Ben was a hundred metres away when he saw the Mitsubishi’s doors fly open and the two men with sawn-off pump shotguns step out. They blasted the cops before either of them had a chance to draw a pistol. Roberta was crawling out of the back as they walked round the side of the police car, racking the slides on their shotguns.
The Peugeot slammed into the nearest one, sending him flying in a broken heap. Ben fired a shot through the open window at the other, who ducked for cover behind the police car and then ran for it. Ben threw open the door, hauled Roberta in and skidded off over the bridge and away, just in time to screech around the nearest bend down a sidestreet before the wailing fleet of police arrived on the scene.
Two hours earlier
During the Nazi occupation of Paris the sprawling honeycomb of austere rooms and dark corridors had been used as a Gestapo prison and interrogation centre.
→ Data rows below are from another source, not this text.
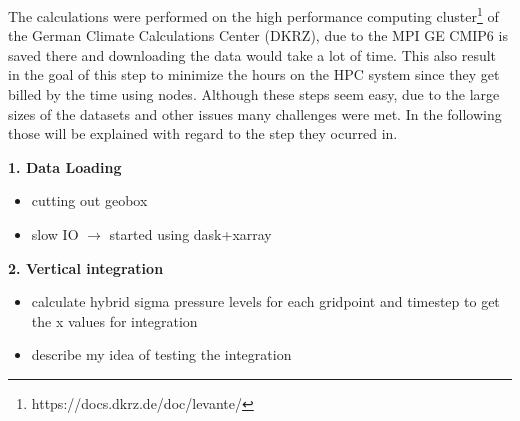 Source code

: The calculations were performed on the high performance computing cluster\footnote{https://docs.dkrz.de/doc/levante/} of the German Climate Calculations Center (DKRZ), due to the MPI GE CMIP6 is saved there and downloading the data would take a lot of time. 
This also result in the goal of this step to minimize the hours on the HPC system since they get billed by the time using nodes. 
Although these steps seem easy, due to the large sizes of the datasets and other issues many challenges were met. 
In the following those will be explained with regard to the step they ocurred in. 



\textbf{1. Data Loading}

\begin{itemize}
  \item cutting out geobox
  \item slow IO $\rightarrow$ started using dask+xarray 
\end{itemize}

\textbf{2. Vertical integration}

\begin{itemize}
  \item calculate hybrid  sigma pressure levels for each gridpoint and timestep to get the x values for integration
  \item describe my idea of testing the integration
  
\end{itemize}


%
%
%
%     
%
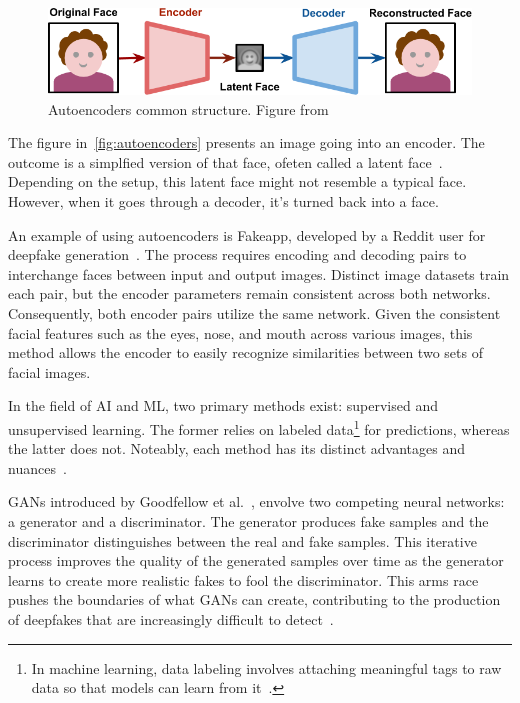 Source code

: \begin{figure}[ht]
	\centering
	\includegraphics[scale=0.45]{figures/deepfakes_00d}
	\caption{Autoencoders common structure. Figure from~\cite{autoencoders-image-alazucconi}}\label{fig:autoencoders}
\end{figure}

The figure in~\autoref{fig:autoencoders} presents an image going
into an encoder. The outcome is a simplfied version of that face, ofeten called a latent face~\cite{autoencoders-image-alazucconi}.
Depending on the setup, this latent face might not resemble a typical face. However, when it goes
through a decoder, it's turned back into a face.

An example of using autoencoders is Fakeapp, developed by a Reddit user for deepfake generation~\cite{s22124556,fakeapp-app}.
The process requires encoding and decoding pairs to interchange faces between input and
output images. Distinct image datasets train each pair, but the encoder parameters remain
consistent across both networks. Consequently, both encoder pairs utilize the same network. Given
the consistent facial features such as the eyes, nose, and mouth across various images,
this method allows the encoder to easily recognize similarities between two sets of facial images.

In the field of \ac{AI} and \ac{ML}, two primary methods exist: supervised and unsupervised learning.
The former relies on labeled data\footnote{In machine learning, data labeling involves attaching
	meaningful tags to raw data so that models can learn from it~\cite{labeled-data}.}
for predictions, whereas the latter does not. Noteably, each method has its distinct advantages and
nuances~\cite{ibm-machine-learning}.

\ac{GAN}s introduced by Goodfellow et al.~\cite{goodfellow2014generative}, envolve two
competing neural networks: a generator and a discriminator. The generator produces
fake samples and the discriminator distinguishes between the real and fake samples.
This iterative process improves the quality of the generated samples over time as
the generator learns to create more realistic fakes to fool the discriminator. This
arms race pushes the boundaries of what \ac{GAN}s can create, contributing to the
production of deepfakes that are increasingly difficult to detect~\cite{brock2019large}.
Nowadays the enormous basement beneath the police HQ housed, among other things, the forensic lab and morgue. It was as though the place couldn’t shake off its gruesome heritage.
Luc Simon was standing with the forensic pathologist, the tall thin white-haired Georges Rudel, in a stark neon-lit examination room. On the slab in front of them, a corpse lay covered in a white sheet. Only the feet were visible, protruding from underneath, pallid and cold. A label dangled from one toe. Simon wasn’t a squeamish man but he fought the urge to look away as Rudel casually peeled back the sheet far enough to uncover the corpse’s head, neck and chest.
They’d cleaned Michel up since the last time Simon had seen him, but he still wasn’t a pretty sight. The bullet had entered under the chin, carved its wound channel up behind the face, taking most of it away before exiting through the top of the head. Just one eye remained, sitting in its socket like a hard-boiled egg with a pupil that seemed to stare right at them.
‘What’ve you got for me?’ Simon asked Rudel.
The pathologist pointed at the mess of Michel’s face. ‘Damage here is all consistent with the bullet found in the ceiling,’ he said, speaking mechanically as though dictating a report. ‘Entry wound here. Weapon was held against the upper chest with the muzzle in loose contact with the lower jaw. Edges of the entry wound are burned from combustion gases and blacked with soot. The weapon was a Smith and Wesson revolver, three inch barrel, .44 Remington Magnum. The powerful calibre accounts for the amount of bone and tissue damage.’